Le gouvernement français a désormais un gros problème d'autoroutes
Maintenant que le fameux rapport étouffé par le gouvernement français sur la rentabilité des autoroutes privées scandalise tout le monde, le ministre des finances Bruno Le Maire cherche un moyen de se faire pardonner en visant les bénéfices ou la durée des concessions des sociétés.
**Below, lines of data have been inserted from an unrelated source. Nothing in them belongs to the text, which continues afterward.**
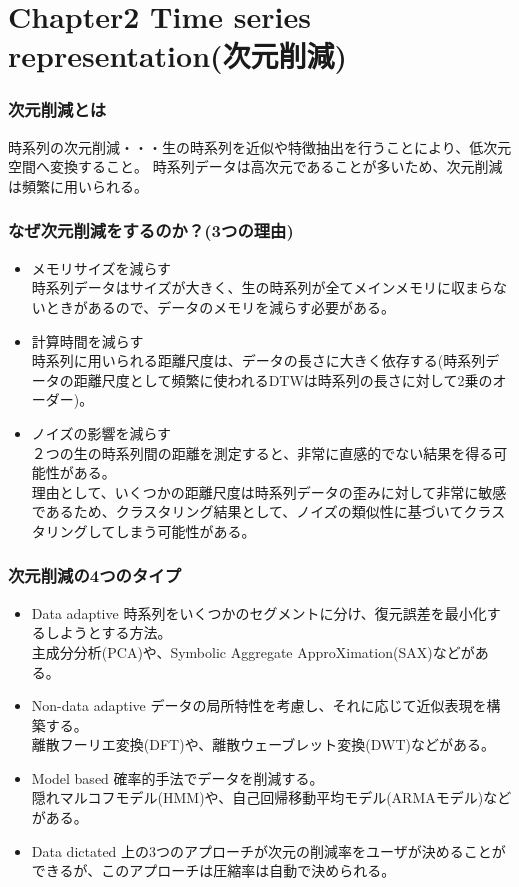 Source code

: \documentclass[dvipdfmx,11pt,notheorems]{beamer}
\theoremstyle{definition}
\begin{document}
\section{Chapter2 Time series representation(次元削減)}
\begin{frame}\frametitle{次元削減とは}

時系列の次元削減・・・生の時系列を近似や特徴抽出を行うことにより、低次元空間へ変換すること。
\newline
\newline
\newline
時系列データは高次元であることが多いため、次元削減は頻繁に用いられる。
\end{frame}



\begin{frame}\frametitle{なぜ次元削減をするのか？(3つの理由)}
\begin{itemize}
\item メモリサイズを減らす\\
時系列データはサイズが大きく、生の時系列が全てメインメモリに収まらないときがあるので、データのメモリを減らす必要がある。
\item 計算時間を減らす\\
時系列に用いられる距離尺度は、データの長さに大きく依存する(時系列データの距離尺度として頻繁に使われるDTWは時系列の長さに対して2乗のオーダー)。
\item ノイズの影響を減らす\\
２つの生の時系列間の距離を測定すると、非常に直感的でない結果を得る可能性がある。\\
理由として、いくつかの距離尺度は時系列データの歪みに対して非常に敏感であるため、クラスタリング結果として、ノイズの類似性に基づいてクラスタリングしてしまう可能性がある。

\end{itemize}
\end{frame}


\begin{frame}\frametitle{次元削減の4つのタイプ}
\begin{itemize}
\item Data adaptive
時系列をいくつかのセグメントに分け、復元誤差を最小化するしようとする方法。\\
主成分分析(PCA)や、Symbolic Aggregate ApproXimation(SAX)などがある。
\item Non-data adaptive
データの局所特性を考慮し、それに応じて近似表現を構築する。\\
離散フーリエ変換(DFT)や、離散ウェーブレット変換(DWT)などがある。
\item Model based
確率的手法でデータを削減する。\\
隠れマルコフモデル(HMM)や、自己回帰移動平均モデル(ARMAモデル)などがある。
\item Data dictated
上の3つのアプローチが次元の削減率をユーザが決めることができるが、このアプローチは圧縮率は自動で決められる。
\end{itemize}
\end{frame}
\end{document}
Il y a quelques heures, Caradisiac publiait le fameux rapport de l’Inspection générale des finances de 2021 sur la rentabilité des concessions autoroutières privées. Celui-là même que le gouvernement français a tenté d’étouffer, ses conclusions étant implacables : les sociétés privées gérant les portions d’autoroutes françaises gagnent beaucoup plus d’argent que ce qui avait été prévu initialement lors de la privatisation de ces tronçons en 2006. Après les révélations du Canard Enchaîné en janvier puis notre diffusion de ce rapport complet, le gouvernement français et le ministre de l’économie Bruno Le Maire se retrouvent obligés de montrer qu’ils travaillent sur le sujet : alors que le prix des péages ne cesse d’augmenter (+4,75% en février 2023), il devient socialement difficile de justifier de tels profits sachant que le rapport expliquait qu’il était théoriquement possible de beaucoup baisser les montants demandés aux usagers au péage.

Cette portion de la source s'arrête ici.